Stworzyli broń o jądrowej sile rażenia, która sięgnie aż orbity

Chińczycy wynieśli właśnie nowoczesny rodzaj broni na zupełnie nowy poziom, zwiększając jego niszczycielski potencjał do poziomu, który ma dorównywać potędze eksplozji nuklearnych. Wszystko to “w białych rękawiczkach” i z precyzją godną pozazdroszczenia.
Zdjęcie poglądowe – test lasera DragonFire

Zdjęcie poglądowe – test lasera DragonFire

Nowa broń mikrofalowa Chin zwiastuje zagrożenie godne broni nuklearnej

Chiny osiągnęły znaczący postęp w rozwoju technologii wojskowej, opracowując specjalną wysokoenergetyczną broń mikrofalową (HPM). Zwłaszcza że według doniesień to eksperymentalne urządzenie dorównuje niszczycielskim zdolnościom eksplozji nuklearnych w niektórych scenariuszach, ale za to bez żadnych katastrofalnych skutków ubocznych. Broń ta została jednak zaprojektowana nie do siania masowej zagłady, a neutralizacji dronów i satelitów, przez co może zmienić oblicze współczesnych konfliktów zbrojnych i wpłynąć na globalny wyścig zbrojeń. Dziś bowiem satelity i drony zaliczają się do sprzętów, bez których trudno wyobrazić sobie przebieg wojny. Ich wpływ jest bowiem zwyczajnie zbyt duży.

Czytaj też: Tak właśnie wygląda wojna przyszłości. Obejrzyj, jak Chiny dają innym przykład

Oczywiście wysokoenergetyczna broń mikrofalowa nie jest nowym wynalazkiem. Słyszeliśmy wielokrotnie o coraz to nowszych osiągnięciach w tym segmencie z całego świata przez ostatnie kilka lat, ale najnowsze dzieło Chin wyznacza zupełnie nowe standardy potęgi tego typu broni. Ma bowiem emitować impulsy elektromagnetyczne (EMP) wystarczająco silne, aby uszkodzić lub zniszczyć systemy elektroniczne, a w tym te stosowane w satelitach i dronach. Jednak w przeciwieństwie do broni nuklearnych, które generują EMP w wyniku potężnych eksplozji, ten system HPM osiąga podobne efekty bez katastrofalnych skutków ubocznych.

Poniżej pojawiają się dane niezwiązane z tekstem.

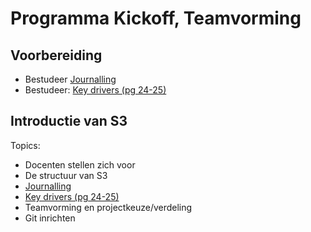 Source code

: # Programma Kickoff, Teamvorming
## Voorbereiding
- Bestudeer [Journalling](../../onderwijsmateriaal/readers/Journalling.pdf)
- Bestudeer: [Key drivers (pg 24-25)](../../onderwijsmateriaal/readers/reader-system-engineering.pdf)
## Introductie van S3
Topics:
- Docenten stellen zich voor
- De structuur van S3
- [Journalling](../../onderwijsmateriaal/readers/Journalling.pdf)
- [Key drivers (pg 24-25)](../../onderwijsmateriaal/readers/reader-system-engineering.pdf)
- Teamvorming en projectkeuze/verdeling
- Git inrichten

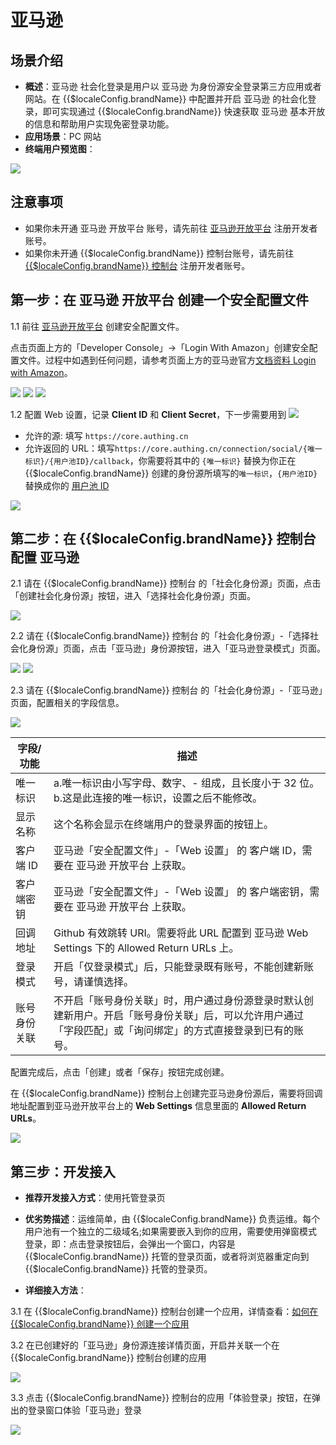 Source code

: # 亚马逊

<LastUpdated/>

## 场景介绍

- **概述**：亚马逊 社会化登录是用户以 亚马逊 为身份源安全登录第三方应用或者网站。在 {{$localeConfig.brandName}} 中配置并开启 亚马逊 的社会化登录，即可实现通过 {{$localeConfig.brandName}} 快速获取 亚马逊 基本开放的信息和帮助用户实现免密登录功能。
- **应用场景**：PC 网站
- **终端用户预览图**：

<img src="./images/amazon_1.png"/>

## 注意事项

- 如果你未开通 亚马逊 开放平台 账号，请先前往 [亚马逊开放平台](https://developer.amazon.com/) 注册开发者账号。
- 如果你未开通 {{$localeConfig.brandName}} 控制台账号，请先前往 [{{$localeConfig.brandName}} 控制台](https://authing.cn/) 注册开发者账号。


## 第一步：在 亚马逊 开放平台 创建一个安全配置文件

1.1 前往 [亚马逊开放平台](https://developer.amazon.com/) 创建安全配置文件。

点击页面上方的「Developer Console」->「Login With Amazon」创建安全配置文件。过程中如遇到任何问题，请参考页面上方的亚马逊官方[文档资料 Login with Amazon](https://developer.amazon.com/zh/docs/login-with-amazon/authorization-code-grant.html)。

<img src="./images/amazon_lwa_1.png" >

<img src="./images/amazon_lwa_2.png" >

<img src="./images/amazon_lwa_3.png" >

1.2 配置 Web 设置，记录 **Client ID** 和 **Client Secret**，下一步需要用到
<img src="./images/amazon_profile.png" >

- 允许的源: 填写 `https://core.authing.cn`
- 允许返回的 URL：填写`https://core.authing.cn/connection/social/{唯一标识}/{用户池ID}/callback`，你需要将其中的 `{唯一标识}` 替换为你正在 {{$localeConfig.brandName}} 创建的身份源所填写的`唯一标识`，`{用户池ID}` 替换成你的 [用户池 ID](/guides/faqs/get-userpool-id-and-secret.md)

<img src="./images/amazon_profile_web.png" >

## 第二步：在 {{$localeConfig.brandName}} 控制台配置 亚马逊

2.1 请在 {{$localeConfig.brandName}}  控制台 的「社会化身份源」页面，点击「创建社会化身份源」按钮，进入「选择社会化身份源」页面。

<img src="./images/amazon_3.png" >

2.2 请在  {{$localeConfig.brandName}}  控制台 的「社会化身份源」-「选择社会化身份源」页面，点击「亚马逊」身份源按钮，进入「亚马逊登录模式」页面。

<img src="./images/amazon_4.png" >

<img src="./images/amazon_5.png" >

2.3 请在  {{$localeConfig.brandName}}  控制台 的「社会化身份源」-「亚马逊」页面，配置相关的字段信息。

<img src="./images/amazon_6.png" >

| 字段/功能         | 描述                                                                            |
|---------------|-------------------------------------------------------------------------------|
| 唯一标识          | a.唯一标识由小写字母、数字、- 组成，且长度小于 32 位。b.这是此连接的唯一标识，设置之后不能修改。                         |
| 显示名称          | 这个名称会显示在终端用户的登录界面的按钮上。                                                        |
| 客户端 ID    | 亚马逊「安全配置文件」-「Web 设置」 的 客户端 ID，需要在 亚马逊 开放平台 上获取。                            |
| 客户端密钥 | 亚马逊「安全配置文件」-「Web 设置」 的 客户端密钥，需要在 亚马逊 开放平台 上获取。                       |
| 回调地址     | Github 有效跳转 URI。需要将此 URL 配置到 亚马逊 Web Settings 下的 Allowed Return URLs 上。       |
| 登录模式     | 开启「仅登录模式」后，只能登录既有账号，不能创建新账号，请谨慎选择。                                            |
| 账号身份关联 | 不开启「账号身份关联」时，用户通过身份源登录时默认创建新用户。开启「账号身份关联」后，可以允许用户通过「字段匹配」或「询问绑定」的方式直接登录到已有的账号。 |

配置完成后，点击「创建」或者「保存」按钮完成创建。

在 {{$localeConfig.brandName}} 控制台上创建完亚马逊身份源后，需要将回调地址配置到亚马逊开放平台上的 **Web Settings** 信息里面的 **Allowed Return URLs**。

<img src="./images/amazon_profile_web.png" >

## 第三步：开发接入

- **推荐开发接入方式**：使用托管登录页

- **优劣势描述**：运维简单，由 {{$localeConfig.brandName}} 负责运维。每个用户池有一个独立的二级域名;如果需要嵌入到你的应用，需要使用弹窗模式登录，即：点击登录按钮后，会弹出一个窗口，内容是 {{$localeConfig.brandName}} 托管的登录页面，或者将浏览器重定向到 {{$localeConfig.brandName}} 托管的登录页。

- **详细接入方法**：
  

3.1 在 {{$localeConfig.brandName}} 控制台创建一个应用，详情查看：[如何在 {{$localeConfig.brandName}} 创建一个应用](/guides/app-new/create-app/create-app.md)

3.2 在已创建好的「亚马逊」身份源连接详情页面，开启并关联一个在 {{$localeConfig.brandName}} 控制台创建的应用

<img src="./images/amazon_7.png" >

3.3 点击 {{$localeConfig.brandName}} 控制台的应用「体验登录」按钮，在弹出的登录窗口体验「亚马逊」登录

![](./images/amazon_1.png) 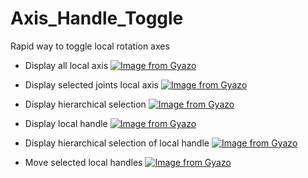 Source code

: # Axis_Handle_Toggle
Rapid way to toggle local rotation axes

- Display all local axis 
[![Image from Gyazo](https://i.gyazo.com/fa46f3128eb07cf4910b8efb89e52c9a.gif)](https://gyazo.com/fa46f3128eb07cf4910b8efb89e52c9a)

- Display selected joints local axis
[![Image from Gyazo](https://i.gyazo.com/7450a43a40098977958d2a1ad233f399.gif)](https://gyazo.com/7450a43a40098977958d2a1ad233f399)

- Display hierarchical selection 
[![Image from Gyazo](https://i.gyazo.com/7ad329a4b45b14c6712df85e84e3e668.gif)](https://gyazo.com/7ad329a4b45b14c6712df85e84e3e668)

- Display local handle
[![Image from Gyazo](https://i.gyazo.com/ac00c043ba92fa7d51df4ad89546c0ed.gif)](https://gyazo.com/ac00c043ba92fa7d51df4ad89546c0ed)

- Display hierarchical selection of local handle 
[![Image from Gyazo](https://i.gyazo.com/e468945b6680d035e2d9c15feb911161.gif)](https://gyazo.com/e468945b6680d035e2d9c15feb911161)

- Move selected local handles
[![Image from Gyazo](https://i.gyazo.com/079f5c0e69652247ab3477b803115dbc.gif)](https://gyazo.com/079f5c0e69652247ab3477b803115dbc)
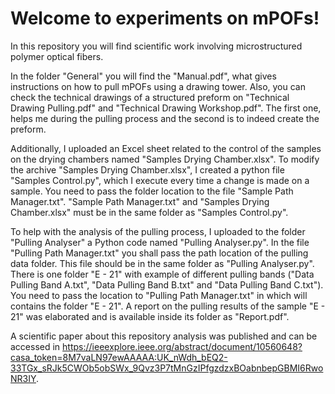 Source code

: # Welcome to experiments on mPOFs!

In this repository you will find scientific work involving microstructured polymer optical fibers.

In the folder "General" you will find the "Manual.pdf", what gives instructions on how to pull mPOFs using a drawing tower. 
Also, you can check the technical drawings of a structured preform on "Technical Drawing Pulling.pdf" and "Technical Drawing Workshop.pdf". 
The first one, helps me during the pulling process and the second is to indeed create the preform.

Additionally, I uploaded an Excel sheet related to the control of the samples on the drying chambers named "Samples Drying Chamber.xlsx".
To modify the archive "Samples Drying Chamber.xlsx", I created a python file "Samples Control.py", which I execute every time a change is made on a sample.
You need to pass the folder location to the file "Sample Path Manager.txt".
"Sample Path Manager.txt" and "Samples Drying Chamber.xlsx" must be in the same folder as "Samples Control.py".

To help with the analysis of the pulling process, I uploaded to the folder "Pulling Analyser" a Python code named "Pulling Analyser.py".
In the file "Pulling Path Manager.txt" you shall pass the path location of the pulling data folder.
This file should be in the same folder as "Pulling Analyser.py".
There is one folder "E - 21" with example of different pulling bands ("Data Pulling Band A.txt", "Data Pulling Band B.txt" and "Data Pulling Band C.txt").
You need to pass the location to "Pulling Path Manager.txt" in which will contains the folder "E - 21".
A report on the pulling results of the sample "E - 21" was elaborated and is available inside its folder as "Report.pdf".

A scientific paper about this repository analysis was published and can be accessed in https://ieeexplore.ieee.org/abstract/document/10560648?casa_token=8M7vaLN97ewAAAAA:UK_nWdh_bEQ2-33TGx_sRJk5CWOb5obSWx_9Qvz3P7tMnGzIPfgzdzxBOabnbepGBMI6RwoNR3IY.
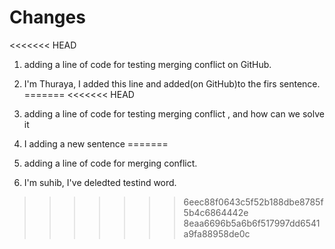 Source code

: # Changes

<<<<<<< HEAD
1. adding a line of code for testing merging conflict on GitHub.
2. I'm Thuraya, I added this line and added(on GitHub)to the firs sentence.
=======
<<<<<<< HEAD
1. adding a line of code for testing merging conflict , and how can we solve it 

2. I adding a new sentence 
=======
1. adding a line of code for  merging conflict.
2. I'm suhib, I've deledted testind word.
>>>>>>> 6eec88f0643c5f52b188dbe8785f5b4c6864442e
>>>>>>> 8eaa6696b5a6b6f517997dd6541a9fa88958de0c
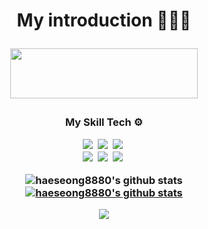 <h1 align='center'>My introduction 🙋🏻‍♂️</p>
<p align='center'>

<a href="[https://gifted-dragon-f28.notion.site/5fbcc043d24b40ad9d49b2c38dcd879c](https://gifted-dragon-f28.notion.site/868750086091442e819e9b80aaa7c16f?pvs=4)" target="_blank"><img src="https://img.shields.io/badge/Notion-FF9E0F?style=flat-square&logo=Notion&logoColor=white" width = 300px height = 80px/></a>

<h3 align='center'>My Skill Tech ⚙️</p>
<p align="center">
  <img src="https://img.shields.io/badge/Python-3766AB?style=flat-square&logo=Python&logoColor=white"/></a>&nbsp 
  <img src="https://img.shields.io/badge/Java-009000?style=flat-square&logo=Java&logoColor=white"/></a>&nbsp 
  <img src="https://img.shields.io/badge/Javascript-E6B91E?style=flat-square&logo=javascript&logoColor=white"/></a>&nbsp 
  <br>
  <img src="https://img.shields.io/badge/Dart-0055FF?style=flat-square&logo=Dart&logoColor=white"/></a>&nbsp 
  <img src="https://img.shields.io/badge/Swift-FF7F00?style=flat-square&logo=Swift&logoColor=white"/></a>&nbsp 
  <img src="https://img.shields.io/badge/Mysql-50BCDF?style=flat-square&logo=MySql&logoColor=white"/></a>&nbsp 
</p>

![haeseong8880's github stats](https://github-readme-stats.vercel.app/api?username=haeseong8880&show_icons=true)
[![haeseong8880's github stats](https://github-readme-stats.vercel.app/api/top-langs/?username=haeseong8880&show_icons=true&hide_border=true&title_color=004386&icon_color=004386&layout=compact)](https://github.com/haeseong8880)

<a href="https://hits.seeyoufarm.com"><img src="https://hits.seeyoufarm.com/api/count/incr/badge.svg?url=https%3A%2F%2Fgithub.com%2Fhaeseong8880%2Fhit-counter&count_bg=%2379C83D&title_bg=%23555555&icon=&icon_color=%23E7E7E7&title=hits&edge_flat=false"/></a>
<br> 
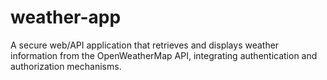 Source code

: # weather-app
A secure web/API application that retrieves and displays weather information from the OpenWeatherMap API, integrating authentication and authorization mechanisms.
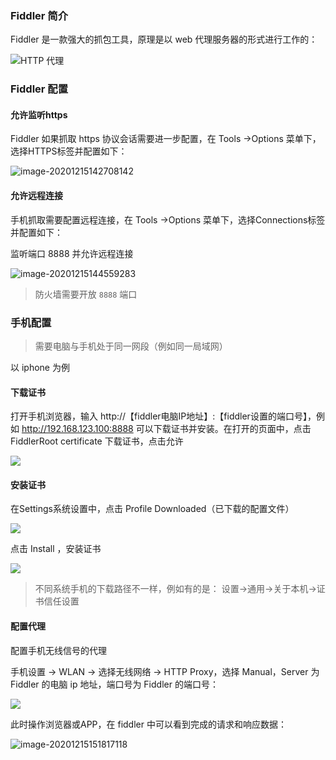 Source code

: ### Fiddler 简介

Fiddler 是一款强大的抓包工具，原理是以 web 代理服务器的形式进行工作的：

![HTTP 代理](https://img-note.langyastudio.com/20201215140122.png?x-oss-process=style/watermark)



### Fiddler 配置

#### 允许监听https

Fiddler 如果抓取 https 协议会话需要进一步配置，在 Tools ->Options 菜单下，选择HTTPS标签并配置如下：

![image-20201215142708142](https://img-note.langyastudio.com/20201215142708.png?x-oss-process=style/watermark)



#### 允许远程连接

手机抓取需要配置远程连接，在 Tools ->Options 菜单下，选择Connections标签并配置如下：

监听端口 8888 并允许远程连接

![image-20201215144559283](https://img-note.langyastudio.com/20201215144559.png?x-oss-process=style/watermark)

> 防火墙需要开放 `8888` 端口



### 手机配置

> 需要电脑与手机处于同一网段（例如同一局域网）

以 iphone 为例

#### 下载证书

打开手机浏览器，输入 http://【fiddler电脑IP地址】:【fiddler设置的端口号】，例如 http://192.168.123.100:8888 可以下载证书并安装。在打开的页面中，点击 FiddlerRoot certificate 下载证书，点击允许

![](https://img-note.langyastudio.com/20201215160204.png?x-oss-process=style/watermark)



#### 安装证书

在Settings系统设置中，点击 Profile Downloaded（已下载的配置文件） 

![](https://img-note.langyastudio.com/20201215160235.png?x-oss-process=style/watermark)



点击 Install ，安装证书

![](https://img-note.langyastudio.com/20201215160302.png?x-oss-process=style/watermark)

> 不同系统手机的下载路径不一样，例如有的是： 设置->通用->关于本机->证书信任设置



#### 配置代理

配置手机无线信号的代理

手机设置 -> WLAN -> 选择无线网络 -> HTTP Proxy，选择 Manual，Server 为 Fiddler 的电脑 ip 地址，端口号为 Fiddler 的端口号：

![](https://img-note.langyastudio.com/20201215160328.png?x-oss-process=style/watermark)



此时操作浏览器或APP，在 fiddler 中可以看到完成的请求和响应数据：

![image-20201215151817118](https://img-note.langyastudio.com/20201215151817.png?x-oss-process=style/watermark)











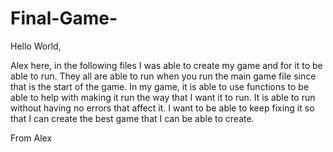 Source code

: # Final-Game-


Hello World,

Alex here, in the following files I was able to create my game and for it 
to be able to run. They all are able to run when you run the main game file since 
that is the start of the game. In my game, it is able to use functions to be able 
to help with making it run the way that I want it to run. It is able to run without 
having no errors that affect it. I want to be able to keep fixing it so that I can 
create the best game that I can be able to create. 

From Alex
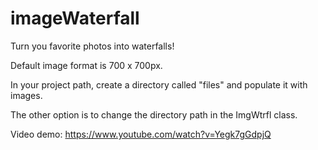 imageWaterfall
==============

Turn you favorite photos into waterfalls!

Default image format is 700 x 700px.

In your project path, create a directory called "files" and populate it with images.

The other option is to change the directory path in the ImgWtrfl class.

Video demo: https://www.youtube.com/watch?v=Yegk7gGdpjQ
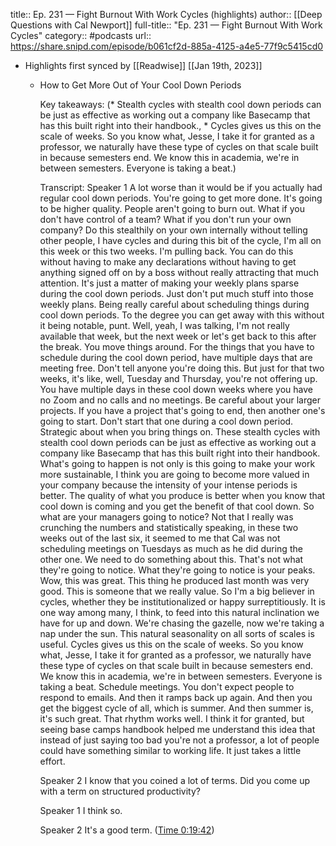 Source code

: title:: Ep. 231 —  Fight Burnout With Work Cycles (highlights)
author:: [[Deep Questions with Cal Newport]]
full-title:: "Ep. 231 —  Fight Burnout With Work Cycles"
category:: #podcasts
url:: https://share.snipd.com/episode/b061cf2d-885a-4125-a4e5-77f9c5415cd0

- Highlights first synced by [[Readwise]] [[Jan 19th, 2023]]
	- How to Get More Out of Your Cool Down Periods
	  
	  Key takeaways:
	  (* Stealth cycles with stealth cool down periods can be just as effective as working out a company like Basecamp that has this built right into their handbook., * Cycles gives us this on the scale of weeks. So you know what, Jesse, I take it for granted as a professor, we naturally have these type of cycles on that scale built in because semesters end. We know this in academia, we're in between semesters. Everyone is taking a beat.)
	  
	  Transcript:
	  Speaker 1
	  A lot worse than it would be if you actually had regular cool down periods. You're going to get more done. It's going to be higher quality. People aren't going to burn out. What if you don't have control of a team? What if you don't run your own company? Do this stealthily on your own internally without telling other people, I have cycles and during this bit of the cycle, I'm all on this week or this two weeks. I'm pulling back. You can do this without having to make any declarations without having to get anything signed off on by a boss without really attracting that much attention. It's just a matter of making your weekly plans sparse during the cool down periods. Just don't put much stuff into those weekly plans. Being really careful about scheduling things during cool down periods. To the degree you can get away with this without it being notable, punt. Well, yeah, I was talking, I'm not really available that week, but the next week or let's get back to this after the break. You move things around. For the things that you have to schedule during the cool down period, have multiple days that are meeting free. Don't tell anyone you're doing this. But just for that two weeks, it's like, well, Tuesday and Thursday, you're not offering up. You have multiple days in these cool down weeks where you have no Zoom and no calls and no meetings. Be careful about your larger projects. If you have a project that's going to end, then another one's going to start. Don't start that one during a cool down period. Strategic about when you bring things on. These stealth cycles with stealth cool down periods can be just as effective as working out a company like Basecamp that has this built right into their handbook. What's going to happen is not only is this going to make your work more sustainable, I think you are going to become more valued in your company because the intensity of your intense periods is better. The quality of what you produce is better when you know that cool down is coming and you get the benefit of that cool down. So what are your managers going to notice? Not that I really was crunching the numbers and statistically speaking, in these two weeks out of the last six, it seemed to me that Cal was not scheduling meetings on Tuesdays as much as he did during the other one. We need to do something about this. That's not what they're going to notice. What they're going to notice is your peaks. Wow, this was great. This thing he produced last month was very good. This is someone that we really value. So I'm a big believer in cycles, whether they be institutionalized or happy surreptitiously. It is one way among many, I think, to feed into this natural inclination we have for up and down. We're chasing the gazelle, now we're taking a nap under the sun. This natural seasonality on all sorts of scales is useful. Cycles gives us this on the scale of weeks. So you know what, Jesse, I take it for granted as a professor, we naturally have these type of cycles on that scale built in because semesters end. We know this in academia, we're in between semesters. Everyone is taking a beat. Schedule meetings. You don't expect people to respond to emails. And then it ramps back up again. And then you get the biggest cycle of all, which is summer. And then summer is, it's such great. That rhythm works well. I think it for granted, but seeing base camps handbook helped me understand this idea that instead of just saying too bad you're not a professor, a lot of people could have something similar to working life. It just takes a little effort.
	  
	  Speaker 2
	  I know that you coined a lot of terms. Did you come up with a term on structured productivity?
	  
	  Speaker 1
	  I think so.
	  
	  Speaker 2
	  It's a good term. ([Time 0:19:42](https://share.snipd.com/snip/66a4fb2a-22af-421e-be52-bcfde5604864)) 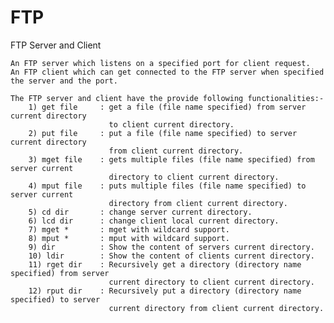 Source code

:FTP
===

FTP Server and Client

    An FTP server which listens on a specified port for client request.
    An FTP client which can get connected to the FTP server when specified the server and the port.

    The FTP server and client have the provide following functionalities:-
        1) get file     : get a file (file name specified) from server current directory 
                          to client current directory.
        2) put file     : put a file (file name specified) to server current directory 
                          from client current directory.
        3) mget file    : gets multiple files (file name specified) from server current 
                          directory to client current directory.
        4) mput file    : puts multiple files (file name specified) to server current 
                          directory from client current directory.
        5) cd dir       : change server current directory.
        6) lcd dir      : change client local current directory.
        7) mget *       : mget with wildcard support.
        8) mput *       : mput with wildcard support.
        9) dir          : Show the content of servers current directory.
        10) ldir        : Show the content of clients current directory.
        11) rget dir    : Recursively get a directory (directory name specified) from server
                          current directory to client current directory.
        12) rput dir    : Recursively put a directory (directory name specified) to server
                          current directory from client current directory.

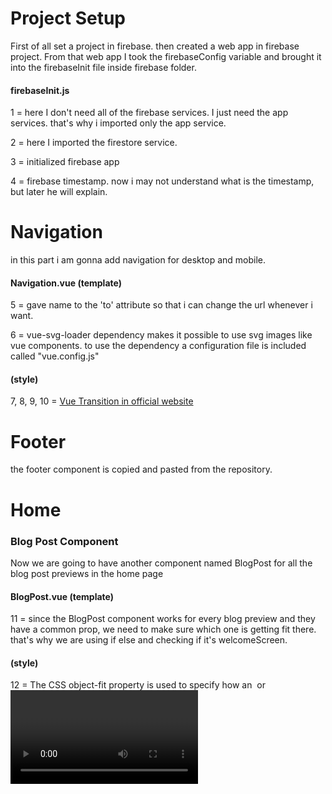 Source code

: # Project Setup
First of all set a project in firebase. then created a web app in firebase project. From that web app I took the firebaseConfig variable and brought it into the firebaseInit file inside firebase folder.

#### firebaseInit.js
1 = here I don't need all of the firebase services. I just need the app services. that's why i imported only the app service.

2 = here I imported the firestore service.

3 = initialized firebase app

4 = firebase timestamp. now i may not understand what is the timestamp, but later he will explain.

# Navigation
in this part i am gonna add navigation for desktop and mobile.

#### Navigation.vue (template)
5 = gave name to the 'to' attribute so that i can change the url whenever i want.

6 = vue-svg-loader dependency makes it possible to use svg images like vue components. to use the dependency a configuration file is included called "vue.config.js"

#### (style)
7, 8, 9, 10 = [Vue Transition in official website](https://vuejs.org/v2/guide/transitions.html#Transition-Classes)

# Footer
the footer component is copied and pasted from the repository.

# Home
### Blog Post Component
Now we are going to have another component named BlogPost for all the blog post previews in the home page

#### BlogPost.vue (template)
11 = since the BlogPost component works for every blog preview and they have a common prop, we need to make sure which one is getting fit there. that's why we are using if else and checking if it's welcomeScreen.

#### (style)
12 = The CSS object-fit property is used to specify how an <img> or <video> should be resized to fit its container. more details on [w3schools page](https://www.w3schools.com/csS/css3_object-fit.asp) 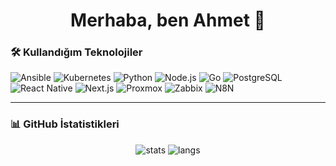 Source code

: <h1 align="center">Merhaba, ben Ahmet 👋</h1>

### 🛠️ Kullandığım Teknolojiler

![Ansible](https://img.shields.io/badge/-Ansible-EE0000?style=flat-square&logo=ansible&logoColor=white)
![Kubernetes](https://img.shields.io/badge/-Kubernetes-326CE5?style=flat-square&logo=kubernetes&logoColor=white)
![Python](https://img.shields.io/badge/-Python-3776AB?style=flat-square&logo=python&logoColor=white)
![Node.js](https://img.shields.io/badge/-Node.js-339933?style=flat-square&logo=node.js&logoColor=white)
![Go](https://img.shields.io/badge/-Go-00ADD8?style=flat-square&logo=go&logoColor=white)
![PostgreSQL](https://img.shields.io/badge/-PostgreSQL-4169E1?style=flat-square&logo=postgresql&logoColor=white)
![React Native](https://img.shields.io/badge/-React%20Native-61DAFB?style=flat-square&logo=react&logoColor=black)
![Next.js](https://img.shields.io/badge/-Next.js-000000?style=flat-square&logo=next.js&logoColor=white)
![Proxmox](https://img.shields.io/badge/-Proxmox-E57000?style=flat-square)
![Zabbix](https://img.shields.io/badge/-Zabbix-DC2020?style=flat-square&logo=zabbix&logoColor=white)
![N8N](https://img.shields.io/badge/-n8n-ef6c00?style=flat-square&logo=n8n&logoColor=white)

---

### 📊 GitHub İstatistikleri

<p align="center">
  <img src="https://github-readme-stats.vercel.app/api?username=ahmetazanpa&show_icons=true&theme=radical" alt="stats" />
  <img src="https://github-readme-stats.vercel.app/api/top-langs/?username=ahmetazanpa&layout=compact&theme=radical" alt="langs" />
</p>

95-GHz broń mikrofalowa Armii USA, ADS, ADS USA Army
Broń mikrofalowa Armii USA

Klucz do tego innowacyjnego rozwiązania tkwi w zastosowaniu technologii transmisji z fazowaną anteną oraz specjalnego dzielnika mocy. W przeciwieństwie do tradycyjnych systemów z dużymi antenami w kształcie talerza konfiguracja z fazowanymi antenami pozwala na precyzyjne celowanie i jednoczesne atakowanie wielu celów. Dzielnik mocy o wielkości domowego wentylatora rozdziela z kolei energię na osiem niezależnych strumieni, przekładając się na sprawności transmisji na poziomie 96,6%, dzięki czemu system przekracza standardy wojskowe.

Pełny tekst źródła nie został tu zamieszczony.